Analysis Interface
The main interfacing class that automates and defines the workflow from MVA training, ROOT n-tuples production, GNN inference, sample generation and much more.
The C++ Interface
-
class analysis : public notification, public tools
-
settings_t m_settings
A member struct varible used to control and specify runtime behaviour.
-
void add_samples(std::string path, std::string label)
A function used to specify the directory of the ROOT samples used for the analysis. Accepted syntax for the path parameter is /path/<name>.root or /path/*.root. The label parameter is useful when samples need to separated, but is optional.
-
settings_t m_settings
- class Analysis
- AddSamples(str path, str label)
A function used to assign a sample label (arbitrary name) to a particular dataset.
- AddEvent(EventTemplate ev, str label)
A function used to pass the event implementation to be used for subsequent compilations.
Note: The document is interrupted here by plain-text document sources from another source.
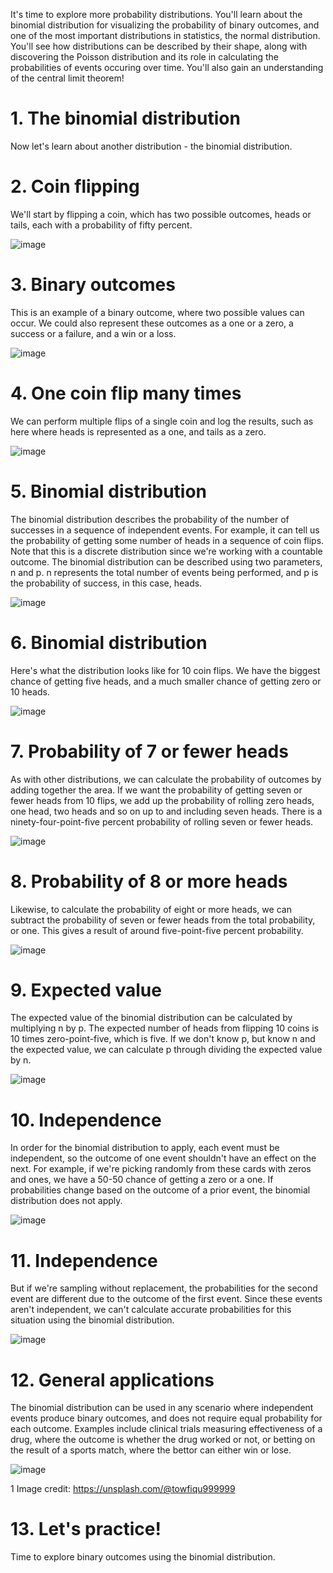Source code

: It's time to explore more probability distributions. You'll learn about the binomial distribution for visualizing the probability of binary outcomes, and one of the most important distributions in statistics, the normal distribution. You'll see how distributions can be described by their shape, along with discovering the Poisson distribution and its role in calculating the probabilities of events occuring over time. You'll also gain an understanding of the central limit theorem!

# 1. The binomial distribution

Now let's learn about another distribution - the binomial distribution.

# 2. Coin flipping

We'll start by flipping a coin, which has two possible outcomes, heads or tails, each with a probability of fifty percent.

![image](https://github.com/artempohribnyi/datacamp/assets/113499718/d4634042-f708-409d-836b-332389bebb6f)

# 3. Binary outcomes

This is an example of a binary outcome, where two possible values can occur. We could also represent these outcomes as a one or a zero, a success or a failure, and a win or a loss.

![image](https://github.com/artempohribnyi/datacamp/assets/113499718/08cd8aa7-39ae-497a-aafe-4822e69a2474)

# 4. One coin flip many times

We can perform multiple flips of a single coin and log the results, such as here where heads is represented as a one, and tails as a zero.

![image](https://github.com/artempohribnyi/datacamp/assets/113499718/e9dd2377-5d20-4cb7-815a-6071945b6a18)

# 5. Binomial distribution

The binomial distribution describes the probability of the number of successes in a sequence of independent events. For example, it can tell us the probability of getting some number of heads in a sequence of coin flips. Note that this is a discrete distribution since we're working with a countable outcome. The binomial distribution can be described using two parameters, n and p. n represents the total number of events being performed, and p is the probability of success, in this case, heads.

![image](https://github.com/artempohribnyi/datacamp/assets/113499718/1d7f9fa9-4e3e-4d0f-b3d9-9fb0bccd7f78)

# 6. Binomial distribution

Here's what the distribution looks like for 10 coin flips. We have the biggest chance of getting five heads, and a much smaller chance of getting zero or 10 heads.

![image](https://github.com/artempohribnyi/datacamp/assets/113499718/d9589e50-a1de-4fe4-ba83-44b80c3316b7)

# 7. Probability of 7 or fewer heads

As with other distributions, we can calculate the probability of outcomes by adding together the area. If we want the probability of getting seven or fewer heads from 10 flips, we add up the probability of rolling zero heads, one head, two heads and so on up to and including seven heads. There is a ninety-four-point-five percent probability of rolling seven or fewer heads.

![image](https://github.com/artempohribnyi/datacamp/assets/113499718/26a949bc-3748-43f8-8f62-1ea9f5a8619d)

# 8. Probability of 8 or more heads

Likewise, to calculate the probability of eight or more heads, we can subtract the probability of seven or fewer heads from the total probability, or one. This gives a result of around five-point-five percent probability.

![image](https://github.com/artempohribnyi/datacamp/assets/113499718/25668331-7676-48a9-9f6a-3f9a3aeae129)

# 9. Expected value

The expected value of the binomial distribution can be calculated by multiplying n by p. The expected number of heads from flipping 10 coins is 10 times zero-point-five, which is five. If we don't know p, but know n and the expected value, we can calculate p through dividing the expected value by n.

![image](https://github.com/artempohribnyi/datacamp/assets/113499718/d9a8be82-17f0-4871-94ce-ac42493aa253)

# 10. Independence

In order for the binomial distribution to apply, each event must be independent, so the outcome of one event shouldn't have an effect on the next. For example, if we're picking randomly from these cards with zeros and ones, we have a 50-50 chance of getting a zero or a one. If probabilities change based on the outcome of a prior event, the binomial distribution does not apply.

![image](https://github.com/artempohribnyi/datacamp/assets/113499718/ed774886-61c8-4b49-87b2-5c9b0985b8fa)

# 11. Independence

But if we're sampling without replacement, the probabilities for the second event are different due to the outcome of the first event. Since these events aren't independent, we can't calculate accurate probabilities for this situation using the binomial distribution.

![image](https://github.com/artempohribnyi/datacamp/assets/113499718/f7179bb1-64d6-4103-9c9e-ecb326226fc1)

# 12. General applications

The binomial distribution can be used in any scenario where independent events produce binary outcomes, and does not require equal probability for each outcome. Examples include clinical trials measuring effectiveness of a drug, where the outcome is whether the drug worked or not, or betting on the result of a sports match, where the bettor can either win or lose.

![image](https://github.com/artempohribnyi/datacamp/assets/113499718/4480eed7-81bb-41e0-9513-b754cd8ecf53)

1 Image credit: https://unsplash.com/@towfiqu999999

# 13. Let's practice!

Time to explore binary outcomes using the binomial distribution.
- AddGraph(GraphTemplate ev, str label)
A function used to tell the framework which graph implementation should be used.
- AddSelection(SelectionTemplate selc)
A function which adds any selection templates to the current analysis workflow.
- AddModel(ModelTemplate model, OptimizerConfig op, str run_name)
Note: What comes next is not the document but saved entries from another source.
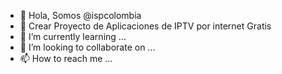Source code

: - 👋 Hola, Somos @ispcolombia
- 👀 Crear Proyecto de Aplicaciones de IPTV por internet Gratis
- 🌱 I’m currently learning ...
- 💞️ I’m looking to collaborate on ...
- 📫 How to reach me ...

<!---
ispcolombia/ispcolombia is a ✨ special ✨ repository because its `README.md` (this file) appears on your GitHub profile.
You can click the Preview link to take a look at your changes.
--->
A function used to add a model to be trained, along with any optimizer hyperparameters that should be applied to the model. The additional run_name variable is used to create folders that contain the training output.
- AddModelInference(ModelTemplate model, str run_name = "run_name")
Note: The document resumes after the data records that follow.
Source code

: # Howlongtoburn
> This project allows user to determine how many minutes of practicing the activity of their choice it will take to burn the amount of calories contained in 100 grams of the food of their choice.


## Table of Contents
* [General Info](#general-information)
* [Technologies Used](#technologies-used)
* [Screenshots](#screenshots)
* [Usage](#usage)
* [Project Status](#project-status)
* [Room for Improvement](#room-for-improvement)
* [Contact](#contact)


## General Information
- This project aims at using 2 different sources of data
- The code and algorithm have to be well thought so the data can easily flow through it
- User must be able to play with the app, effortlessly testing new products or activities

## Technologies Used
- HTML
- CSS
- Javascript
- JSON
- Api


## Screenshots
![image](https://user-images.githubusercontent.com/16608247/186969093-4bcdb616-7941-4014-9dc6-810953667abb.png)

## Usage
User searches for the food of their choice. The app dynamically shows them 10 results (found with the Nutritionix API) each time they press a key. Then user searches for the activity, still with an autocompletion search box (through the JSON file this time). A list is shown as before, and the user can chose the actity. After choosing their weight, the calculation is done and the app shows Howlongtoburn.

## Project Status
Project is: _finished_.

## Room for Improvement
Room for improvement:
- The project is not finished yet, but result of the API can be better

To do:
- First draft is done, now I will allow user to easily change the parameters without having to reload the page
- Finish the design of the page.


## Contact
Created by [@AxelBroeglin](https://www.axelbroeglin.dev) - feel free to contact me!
A function used to add a trained model that should be used for inference studies. The run_name variable is used to generate folder structures for output ROOT files that hold model predictions.
- Start()
- Variables:
BatchSize (int)
FetchMeta (bool)
BuildCache (str)
PreTagEvents (bool)
SaveSelectionToROOT (bool)
GetMetaData (bool) – Attempts to identify any meta-data associated with the input samples and queries PyAMI to match any results.
SumOfWeightsTreeName (list) – Scans the ROOT file for possible sum of weights trees and histograms.
OutputPath (str) – The output path of the results.
kFolds (int) – Number of folds to train the model with.
kFold (list) – A list of kfolds to train the model. Useful if not enough resources are available to do a full k-fold train at once.
Epochs (int) – Number of epochs to train the model.
NumExamples (int) – Number of test example to validate runtime of the model.
TrainingDataset (str) – Path of the training set to use. If a value is given but no training set is available, the framework will dump a .h5 file.
TrainSize (int) – Size of the training set in percentage.
Training (bool) – Run the model over the training set.
Validation (bool) – Run the model over the validation set in a k-fold training session.
Evaluation (bool) – Run the model over the evaluation set.
ContinueTraining (bool) – Continue training the model at the last known checkpoint.
nBins (int) – Number of bins to plot the invariant mass metrics with.
Refresh (int) – Progress bar refresh step.
MaxRange (float) – Maximum range to plot the invariant mass metric plots.
VarPt (str) – The transverse momentum variable string name to use for the invariant mass computation.
VarEta (str) – The rapidity variable string name to use for the invariant mass computation.
VarPhi (str) – The azimuthal angle variable string name to use for the invariant mass computation.
VarEnergy (str) – The energy variable string name to use for the invariant mass computation.
Targets (list) – The targets to plot (the output of the model) e.g. top_edge.
DebugMode (bool) – Disables all threading.
Threads (int) – Number of threads to run the framework over.
GraphCache (str) – Specifies a directory in which graph_template outputs should be cached. This will generate .h5 files that can be reused.